Le système de protection anti-grêle mis en place l'an dernier, « a démontré son inefficacité, voire sa dangerosité », a déploré le président du syndicat : le 6 juillet 2019, en retombant, les fusées ont mis le feu à trois parcelles de céréales (à Chanos, Granges-les-Beaumont et Châteauneuf-sur-Isère). La société proposant ce système de protection a reconnu sa responsabilité. Deux sinistres ont été indemnisés. Mais le problème n'est pas résolu pour le troisième. En plus, les négociations avec cette société en vue d'arrêter les abonnements au radar n'aboutissent pas. « Actuellement, les discussions se font par avocats interposés », a indiqué Pierre Combat. Reste aussi du matériel en propriété à financer. « Cette expérience, qui avait pour but de nous protéger d'un aléa climatique récurrent, n'a pas répondu à nos attentes, a-t-il regretté. Bien au contraire, elle nous a créé du travail, des soucis et des frais dont on se serait bien passés. »

Traverser la crise sans trop de dégâts

Par rapport à d'autres zones viticoles françaises, « pour notre appellation, tout se passe bien pour le moment : Nous n'avons pas de stock. Les cours du vrac se sont envolés, même sur une partie de 2020. Le vrac a tout été retiré. C'est une chance », a confié Pierre Combat, avant de mettre en garde : « Mais quid de la campagne prochaine ? La situation peut changer rapidement, devenir plus compliquée. Taxe Trump, Brexit, Covid-19 dans le monde peuvent nous mettre en difficulté. » Et d'espérer que « la crise qui s'annonce puisse être traversée sans trop de dégâts ».
A cette assemblée générale, la directrice de la DDT, Isabelle Nuti, a rappelé le plan de soutien de la filière viticole, les mesures post-Covid : celles pour le stockage privé « qui peuvent aider à passer le cap difficile » ; l'exonération de cotisations sociales patronales pour les entreprises les plus affectées par la crise économique et sanitaire ; les prêts « pour avoir un apport de trésorerie ». Le président d'Inter Rhône, Michel Chapoutier, a commenté : « On a des vins de garde ». Donc, il demande entre autres qu'une partie des fonds du plan d'aide soit réservée au stockage mais aussi des moyens pour rebondir.
Isabelle Nuti et Bruno Darnaud, élu chambre d'agriculture, ont évoqué une autre aide : celle à l'investissement dans du matériel de pulvérisation performant (enveloppe de 30 millions d'euros) accessible jusqu'au 31 décembre (plus de précisions en page 19).
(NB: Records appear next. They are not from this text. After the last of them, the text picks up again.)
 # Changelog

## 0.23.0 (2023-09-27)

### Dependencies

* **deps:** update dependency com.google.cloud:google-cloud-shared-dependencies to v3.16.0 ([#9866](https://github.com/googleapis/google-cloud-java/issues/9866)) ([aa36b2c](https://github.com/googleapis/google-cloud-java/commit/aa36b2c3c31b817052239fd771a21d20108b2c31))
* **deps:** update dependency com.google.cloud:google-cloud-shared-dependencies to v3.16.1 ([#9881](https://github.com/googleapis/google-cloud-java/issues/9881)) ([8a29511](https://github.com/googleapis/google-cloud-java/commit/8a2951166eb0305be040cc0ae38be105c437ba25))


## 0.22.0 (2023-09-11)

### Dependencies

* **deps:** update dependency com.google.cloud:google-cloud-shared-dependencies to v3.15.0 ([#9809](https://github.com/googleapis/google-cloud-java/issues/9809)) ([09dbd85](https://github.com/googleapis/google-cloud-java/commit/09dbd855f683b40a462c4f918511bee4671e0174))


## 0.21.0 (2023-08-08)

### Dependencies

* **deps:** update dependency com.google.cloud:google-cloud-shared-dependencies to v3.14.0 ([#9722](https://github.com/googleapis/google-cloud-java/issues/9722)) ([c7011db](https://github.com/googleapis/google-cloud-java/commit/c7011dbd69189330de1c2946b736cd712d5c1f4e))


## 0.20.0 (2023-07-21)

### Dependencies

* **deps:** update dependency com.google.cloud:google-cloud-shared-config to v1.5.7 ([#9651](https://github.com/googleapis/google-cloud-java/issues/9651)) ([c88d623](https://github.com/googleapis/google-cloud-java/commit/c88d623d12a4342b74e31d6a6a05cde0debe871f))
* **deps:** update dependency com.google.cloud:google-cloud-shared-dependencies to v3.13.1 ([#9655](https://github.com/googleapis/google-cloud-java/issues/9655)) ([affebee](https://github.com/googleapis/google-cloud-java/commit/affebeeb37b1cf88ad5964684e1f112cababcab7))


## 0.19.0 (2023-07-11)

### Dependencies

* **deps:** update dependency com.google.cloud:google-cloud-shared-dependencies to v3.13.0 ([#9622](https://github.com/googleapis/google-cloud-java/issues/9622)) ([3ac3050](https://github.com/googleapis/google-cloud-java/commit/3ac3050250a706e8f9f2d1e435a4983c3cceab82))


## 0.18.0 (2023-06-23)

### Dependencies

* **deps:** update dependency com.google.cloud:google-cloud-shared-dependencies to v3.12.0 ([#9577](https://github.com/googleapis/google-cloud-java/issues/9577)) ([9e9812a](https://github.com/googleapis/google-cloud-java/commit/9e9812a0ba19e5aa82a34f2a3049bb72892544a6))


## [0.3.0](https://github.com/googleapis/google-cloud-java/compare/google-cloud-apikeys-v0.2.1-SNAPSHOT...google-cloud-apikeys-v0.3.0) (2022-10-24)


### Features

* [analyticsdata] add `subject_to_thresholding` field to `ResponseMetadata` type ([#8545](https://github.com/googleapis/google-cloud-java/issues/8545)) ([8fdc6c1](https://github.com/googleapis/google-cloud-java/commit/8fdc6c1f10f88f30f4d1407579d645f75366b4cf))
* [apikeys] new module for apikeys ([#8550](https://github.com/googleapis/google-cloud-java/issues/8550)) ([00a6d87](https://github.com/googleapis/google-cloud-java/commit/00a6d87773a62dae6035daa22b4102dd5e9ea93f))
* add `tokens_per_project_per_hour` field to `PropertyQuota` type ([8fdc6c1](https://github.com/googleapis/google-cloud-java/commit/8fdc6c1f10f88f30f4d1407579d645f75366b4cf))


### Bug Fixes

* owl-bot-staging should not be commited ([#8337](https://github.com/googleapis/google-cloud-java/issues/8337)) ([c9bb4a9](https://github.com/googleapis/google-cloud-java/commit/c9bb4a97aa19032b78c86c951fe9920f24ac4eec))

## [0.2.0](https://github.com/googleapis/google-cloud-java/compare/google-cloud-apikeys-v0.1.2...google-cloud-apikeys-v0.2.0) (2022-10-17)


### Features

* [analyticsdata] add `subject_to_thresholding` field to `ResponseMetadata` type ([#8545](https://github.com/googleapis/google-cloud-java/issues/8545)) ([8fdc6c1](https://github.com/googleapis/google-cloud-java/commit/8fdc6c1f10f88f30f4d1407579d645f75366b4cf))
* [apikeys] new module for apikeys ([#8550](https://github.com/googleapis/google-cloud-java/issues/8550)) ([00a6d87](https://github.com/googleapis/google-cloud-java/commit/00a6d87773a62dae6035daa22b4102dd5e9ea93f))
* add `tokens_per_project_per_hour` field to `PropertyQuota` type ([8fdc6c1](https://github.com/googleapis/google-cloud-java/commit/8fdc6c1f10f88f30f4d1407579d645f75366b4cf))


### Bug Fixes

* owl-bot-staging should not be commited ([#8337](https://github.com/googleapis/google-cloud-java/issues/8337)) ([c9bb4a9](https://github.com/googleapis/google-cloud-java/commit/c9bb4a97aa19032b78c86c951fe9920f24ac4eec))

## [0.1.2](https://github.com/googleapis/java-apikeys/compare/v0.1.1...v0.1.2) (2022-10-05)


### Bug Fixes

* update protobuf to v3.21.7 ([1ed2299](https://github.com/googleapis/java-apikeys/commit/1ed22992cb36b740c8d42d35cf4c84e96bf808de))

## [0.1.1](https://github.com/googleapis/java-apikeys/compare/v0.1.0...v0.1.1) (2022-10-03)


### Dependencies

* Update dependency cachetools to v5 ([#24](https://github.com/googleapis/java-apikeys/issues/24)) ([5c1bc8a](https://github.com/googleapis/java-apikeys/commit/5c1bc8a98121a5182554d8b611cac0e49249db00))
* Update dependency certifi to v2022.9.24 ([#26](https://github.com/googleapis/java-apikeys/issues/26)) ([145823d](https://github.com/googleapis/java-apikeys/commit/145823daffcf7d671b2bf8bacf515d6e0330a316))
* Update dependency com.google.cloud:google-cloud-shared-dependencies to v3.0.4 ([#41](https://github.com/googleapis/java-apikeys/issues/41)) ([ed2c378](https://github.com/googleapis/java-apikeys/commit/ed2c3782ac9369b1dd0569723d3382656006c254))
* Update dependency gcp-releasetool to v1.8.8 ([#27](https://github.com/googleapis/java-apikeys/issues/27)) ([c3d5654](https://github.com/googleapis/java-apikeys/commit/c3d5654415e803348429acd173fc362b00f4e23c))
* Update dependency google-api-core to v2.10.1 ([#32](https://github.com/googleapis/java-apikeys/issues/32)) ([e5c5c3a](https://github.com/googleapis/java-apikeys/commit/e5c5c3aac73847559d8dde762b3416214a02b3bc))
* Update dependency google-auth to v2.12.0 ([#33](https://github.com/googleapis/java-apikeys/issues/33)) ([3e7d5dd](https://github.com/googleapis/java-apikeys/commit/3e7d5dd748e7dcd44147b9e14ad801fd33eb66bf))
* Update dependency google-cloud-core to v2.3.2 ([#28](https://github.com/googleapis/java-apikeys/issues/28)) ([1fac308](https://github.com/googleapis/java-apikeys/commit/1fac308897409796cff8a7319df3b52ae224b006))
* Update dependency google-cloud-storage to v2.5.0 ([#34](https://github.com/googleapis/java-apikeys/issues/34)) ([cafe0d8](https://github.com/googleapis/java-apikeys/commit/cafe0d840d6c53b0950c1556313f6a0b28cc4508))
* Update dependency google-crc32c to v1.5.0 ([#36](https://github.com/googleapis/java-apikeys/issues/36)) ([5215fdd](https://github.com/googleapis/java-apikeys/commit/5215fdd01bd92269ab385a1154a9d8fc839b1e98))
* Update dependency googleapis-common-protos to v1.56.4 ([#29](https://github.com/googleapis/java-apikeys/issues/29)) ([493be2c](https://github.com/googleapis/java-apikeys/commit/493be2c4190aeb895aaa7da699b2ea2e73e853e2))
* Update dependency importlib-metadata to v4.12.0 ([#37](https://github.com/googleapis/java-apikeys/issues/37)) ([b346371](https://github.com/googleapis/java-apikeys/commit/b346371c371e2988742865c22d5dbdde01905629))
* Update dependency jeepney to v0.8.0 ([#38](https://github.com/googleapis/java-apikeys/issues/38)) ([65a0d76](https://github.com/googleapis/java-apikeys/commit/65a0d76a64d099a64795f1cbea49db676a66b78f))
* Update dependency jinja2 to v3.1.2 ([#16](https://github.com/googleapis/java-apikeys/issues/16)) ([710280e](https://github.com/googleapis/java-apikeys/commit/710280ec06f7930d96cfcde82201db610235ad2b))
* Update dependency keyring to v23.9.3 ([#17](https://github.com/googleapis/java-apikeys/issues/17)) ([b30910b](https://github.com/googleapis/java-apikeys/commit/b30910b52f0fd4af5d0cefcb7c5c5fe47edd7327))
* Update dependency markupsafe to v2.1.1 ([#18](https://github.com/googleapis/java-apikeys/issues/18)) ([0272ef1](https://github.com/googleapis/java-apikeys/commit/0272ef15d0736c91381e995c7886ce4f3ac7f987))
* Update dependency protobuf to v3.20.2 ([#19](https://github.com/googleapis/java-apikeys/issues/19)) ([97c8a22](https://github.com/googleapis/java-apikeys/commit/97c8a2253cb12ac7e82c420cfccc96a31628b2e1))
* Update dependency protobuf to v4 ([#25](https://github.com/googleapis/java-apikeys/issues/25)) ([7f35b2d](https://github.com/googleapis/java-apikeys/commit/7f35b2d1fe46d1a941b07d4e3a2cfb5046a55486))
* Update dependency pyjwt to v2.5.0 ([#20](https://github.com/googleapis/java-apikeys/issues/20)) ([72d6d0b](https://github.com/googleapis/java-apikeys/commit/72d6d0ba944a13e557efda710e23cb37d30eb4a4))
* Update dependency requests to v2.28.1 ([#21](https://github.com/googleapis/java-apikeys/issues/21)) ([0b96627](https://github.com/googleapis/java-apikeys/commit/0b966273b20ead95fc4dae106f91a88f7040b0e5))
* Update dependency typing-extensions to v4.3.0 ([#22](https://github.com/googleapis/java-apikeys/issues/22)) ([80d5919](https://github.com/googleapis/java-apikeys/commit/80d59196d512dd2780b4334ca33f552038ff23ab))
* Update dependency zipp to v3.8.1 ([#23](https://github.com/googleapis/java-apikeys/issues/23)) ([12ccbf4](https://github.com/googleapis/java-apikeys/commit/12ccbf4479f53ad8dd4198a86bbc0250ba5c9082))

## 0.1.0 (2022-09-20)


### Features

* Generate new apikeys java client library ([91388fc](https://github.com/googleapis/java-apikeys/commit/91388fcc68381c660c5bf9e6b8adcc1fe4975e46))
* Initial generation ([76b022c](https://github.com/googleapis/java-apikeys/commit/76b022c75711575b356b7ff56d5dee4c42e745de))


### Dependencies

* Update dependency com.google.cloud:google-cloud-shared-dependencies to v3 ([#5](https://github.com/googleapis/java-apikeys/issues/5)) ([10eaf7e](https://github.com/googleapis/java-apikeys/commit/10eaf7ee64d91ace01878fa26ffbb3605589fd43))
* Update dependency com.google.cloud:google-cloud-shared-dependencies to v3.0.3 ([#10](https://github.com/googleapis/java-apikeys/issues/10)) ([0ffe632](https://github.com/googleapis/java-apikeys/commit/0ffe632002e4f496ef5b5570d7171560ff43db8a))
Tous deux invitent les agriculteurs intéressés à remplir rapidement un dossier car « les premiers arrivés seront les premiers servis ».

Annie Laurie
AOC Crozes-Hermitage
La commercialisation
Sébastien Lacroix, chef du service économique d'Inter Rhône.
Lors de l'assemblée générale du syndicat de l'AOC Crozes-Hermitage, Sébastien Lacroix, chef du service économique d'Inter Rhône, a fait le point sur la situation économique de l'appellation. Sur la campagne 2018-2019, les sorties de chais (69 132 hl) se sont ainsi réparties : 65 % en conditionné, 18 % en vendanges fraîches et 16 % en vrac. Depuis le confinement Covid-19, elles ont reculé de 12 % en mars, 37 % en avril, 45 % en mai et 2 % en juin (par rapport aux mêmes mois en 2019). D'août 2019 à juin dernier, elles ont baissé de 14 % (54 651 hl contre 63 560).
80 % des sorties se font sur le marché français et 20 % à l'export. Sur le marché intérieur, 22 % sont absorbés par la grande distribution et 32 % par la restauration.